Dragonstorm
- Author: Graham Edwards
- Cover artist: Geoff Taylor
- Language: English
- Genre: Fantasy novel
- Publisher: Voyager Books
- Publication date: September 1996
- Publication place: United Kingdom
- Media type: Print (Hardback & Paperback)
- Pages: 441 pp
- ISBN: 0-00-648022-5
- OCLC: 35784574
- Preceded by: Dragoncharm
- Followed by: Dragonflame

= Dragonstorm =

1996 novel by Graham Edwards

Dragonstorm is a fantasy novel written by Graham Edwards. The novel was first published in 1996 by Voyager Books (UK) and HarperPrism (US). It is the second book in the Ultimate Dragon Saga trilogy. This book introduces the dragon Archan, who returns in a larger role in Edwards' Stone trilogy.

In 1996 the British Fantasy Society nominated Dragonstorm for Best Novel of the year.

==Plot summary==

The survivors from Dragoncharm have established a new dragon community on the island chain of Haven. Dragonstorm opens as Brace, Cumber and an ex-charmed dragon called Thaw lead an expedition to rescue the dragons still trapped in the canyon at Aether's Cross. Fortune and Gossamer remain on Haven, with their new daughter Aria. Fortune and his allies battle to prevent the community being split apart by the renegade Hesper.

Meanwhile, the basilisk Ocher is seeking out his lost companions. Once gathered, the six basilisks - known as the Deathless - plan one last wielding of charm to bring about their own destruction.

Brace and Cumber reach an ancient citadel built by the basilisks and inhabited by a blind ex-charmed dragon called Archan. The citadel's towers are mobile in time, constantly fading in and out of past, present and future. Archan seduces Thaw and imprisons the others. She has learned about the basilisks' plans and is scheming to steal their immortality.

The basilisks are gathering what is left of the world's magic. A giant river of charm forms in the sky, flowing to the north pole, which the dragons call the Crest of the World. Hesper taps into this charm and convinces many of the Haven dragons that the magic is back. The community splits apart as the river of charm causes a great storm. The whole world starts changing shape.

The shifting of the continents transports the whole of Haven island to Archan's citadel. Cumber and the others are rescued, but Fortune's daughter Aria is snatched by Archan and taken to the time-towers. The temporal effects cause Aria to grow to adulthood in the blink of an eye. Archan tricks Thaw into raping Aria, then kills him. Archan wants Aria to bear a perfect infant dragon to accompany Archan into immortality. She takes Aria to the north pole, ready for the ritual that will make her immortal.
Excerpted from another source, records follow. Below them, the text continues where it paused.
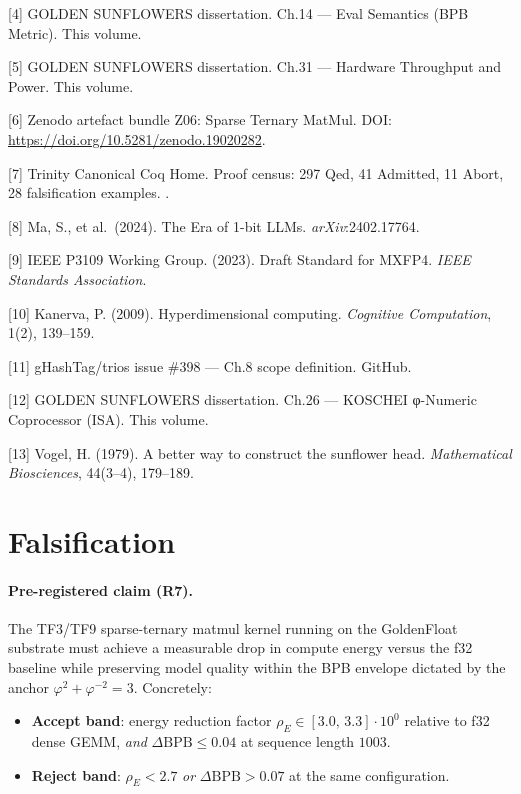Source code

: [4] GOLDEN SUNFLOWERS dissertation. Ch.14 ---
Eval Semantics (BPB Metric). This volume.

[5] GOLDEN SUNFLOWERS dissertation. Ch.31 ---
Hardware Throughput and Power. This volume.

[6] Zenodo artefact bundle Z06: Sparse Ternary
MatMul. DOI:
\url{https://doi.org/10.5281/zenodo.19020282}.

[7] Trinity Canonical Coq Home. Proof census:
297 Qed, 41 Admitted, 11 Abort, 28 falsification
examples. .

[8] Ma, S., et al.~(2024). The Era of 1-bit
LLMs. \emph{arXiv}:2402.17764.

[9] IEEE P3109 Working Group. (2023). Draft
Standard for MXFP4. \emph{IEEE Standards
Association}.

[10] Kanerva, P. (2009). Hyperdimensional
computing. \emph{Cognitive Computation}, 1(2),
139--159.

[11] gHashTag/trios issue \#398 --- Ch.8 scope
definition. GitHub.

[12] GOLDEN SUNFLOWERS dissertation. Ch.26 ---
KOSCHEI φ-Numeric Coprocessor (ISA). This volume.

[13] Vogel, H. (1979). A better way to
construct the sunflower head. \emph{Mathematical
Biosciences}, 44(3--4), 179--189.

\section{Falsification}
\label{fa_08:sec:falsification:ch08}

\paragraph{Pre-registered claim (R7).}
The TF3/TF9 sparse-ternary matmul kernel running on the GoldenFloat substrate
must achieve a measurable drop in compute energy versus the f32 baseline while
preserving model quality within the BPB envelope dictated by the anchor
$\varphi^2 + \varphi^{-2} = 3$. Concretely:

\begin{itemize}
    \item \textbf{Accept band}: energy reduction factor
          $\rho_E \in [3.0,\,3.3] \cdot 10^{0}$ relative to f32 dense GEMM,
          \emph{and} $\Delta\mathrm{BPB} \le 0.04$ at sequence length $1003$.
    \item \textbf{Reject band}: $\rho_E < 2.7$ \emph{or}
          $\Delta\mathrm{BPB} > 0.07$ at the same configuration.
\end{itemize}

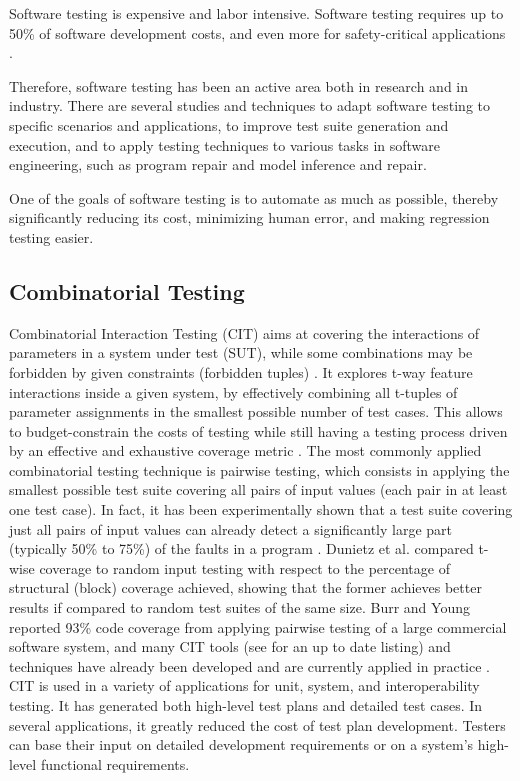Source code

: \documentclass [a4paper, 12pt, twoside]{report}
\theoremstyle{plain}
\theoremstyle{definition}
\theoremstyle{remark}
\theoremstyle{plain}
\theoremstyle{plain}
\theoremstyle{remark}
\begin{document}
Software testing is expensive and labor intensive. Software testing requires up to 50\% of software development costs, and even more for safety-critical applications \cite{testingbook}.

Therefore, software testing has been an active area both in research and in industry.
There are several studies and techniques to adapt software testing to specific scenarios and applications, to improve test suite generation and execution, and to apply testing techniques to various tasks in software engineering, such as program repair and model inference and repair. 

One of the goals of software testing is to automate as much as possible, thereby significantly reducing its cost, minimizing human error, and making regression testing easier. \cite{testingbook}

\subsection{Combinatorial Testing}
Combinatorial Interaction Testing (CIT) aims at covering the interactions of parameters in a system under test (SUT), while some combinations may be forbidden by given constraints (forbidden tuples) \cite{yamada_greedy_2016}.
It explores t-way feature interactions inside a given system, by effectively combining all t-tuples of parameter assignments in the smallest possible number of test cases.
This allows to budget-constrain the costs of testing while still having a testing process driven by an effective and exhaustive coverage metric \cite{AETG,KuhnTSE04}. 
The most commonly applied combinatorial testing technique is pairwise testing, which consists in applying the smallest possible test suite covering all pairs of input values (each pair in at least one test case). 
In fact, it has been experimentally shown that a test suite covering just all pairs of input values can already detect a significantly large part (typically 50\% to 75\%) of the faults in a program \cite{Dalal:ICSE99, IPO}.
Dunietz et al. \cite{Dunietz:ICSE97} compared t-wise coverage to random input testing with respect to the percentage of structural (block) coverage achieved, showing that the former achieves better results if compared to random test suites of the same size. 
Burr and Young \cite{burr98} reported 93\% code coverage from applying pairwise testing of a large commercial software system, and many CIT tools (see \cite{pairwise} for an up to date listing) and techniques have already been developed \cite{AETGT.ISSRE.1998,GrindalSTVR05,KuhnTSE04} and are currently applied in practice \cite{OATS,Kuhn02,Smith}. 
CIT is used in a variety of applications for unit, system, and interoperability testing. 
It has generated both high-level test plans and detailed test cases. In several applications, it greatly reduced the cost of test plan development. Testers can base their input on detailed development requirements or on a system's high-level functional requirements.
\end{document}
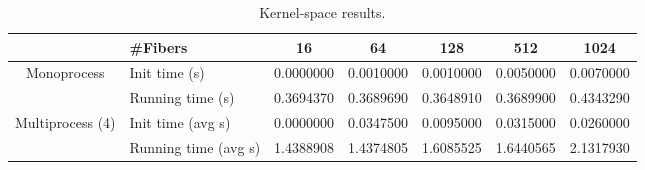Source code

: \documentclass[11pt]{article}
\begin{document}
\begin{center}
\begin{table}[H]
\begin{tabular}{|c|l|c|c|c|c|c|}
\hline
\multicolumn{1}{|l|}{}            & \#Fibers             & 16        & 64        & 128       & 512       & 1024      \\ \hline
\multirow{2}{*}{Monoprocess}      & Init time (s)        & 0.0000000 & 0.0010000 & 0.0010000 & 0.0050000 & 0.0070000 \\ \cline{2-7} 
                                  & Running time (s)     & 0.3694370 & 0.3689690 & 0.3648910 & 0.3689900 & 0.4343290 \\ \hline
\multirow{2}{*}{Multiprocess (4)} & Init time (avg s)    & 0.0000000 & 0.0347500 & 0.0095000 & 0.0315000 & 0.0260000 \\ \cline{2-7} 
                                  & Running time (avg s) & 1.4388908 & 1.4374805 & 1.6085525 & 1.6440565 & 2.1317930 \\ \hline
\end{tabular}
\caption{Kernel-space results.}
\label{table:t4}
\end{table}
\end{center}
\end{document}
Brace and Cumber's party journey to a land of glaciers where they find the skeleton of Aether, the troll after whom the canyon of Aether's Cross was named. All the basilisks meet at the north pole and perform the ceremony of the Gathering of the Deathless. Fortune arrives just in time to save Aria from Archan. The basilisks achieve their goal and Archan becomes immortal, but her body is destroyed. She disappears into an iceberg, where she remains trapped and helpless, yet unable to die.

All the basilisks are dead except Ocher, who is now mortal. Now life is precious, Ocher decides he wants to live a little longer. Brace arrives with the dragons he's just freed from Aether's Cross. Aria's egg brings wingless infant Wyrm into the world. The surviving dragons wonder if Wyrm represents what the future holds for their species, which is hovering on the brink of extinction.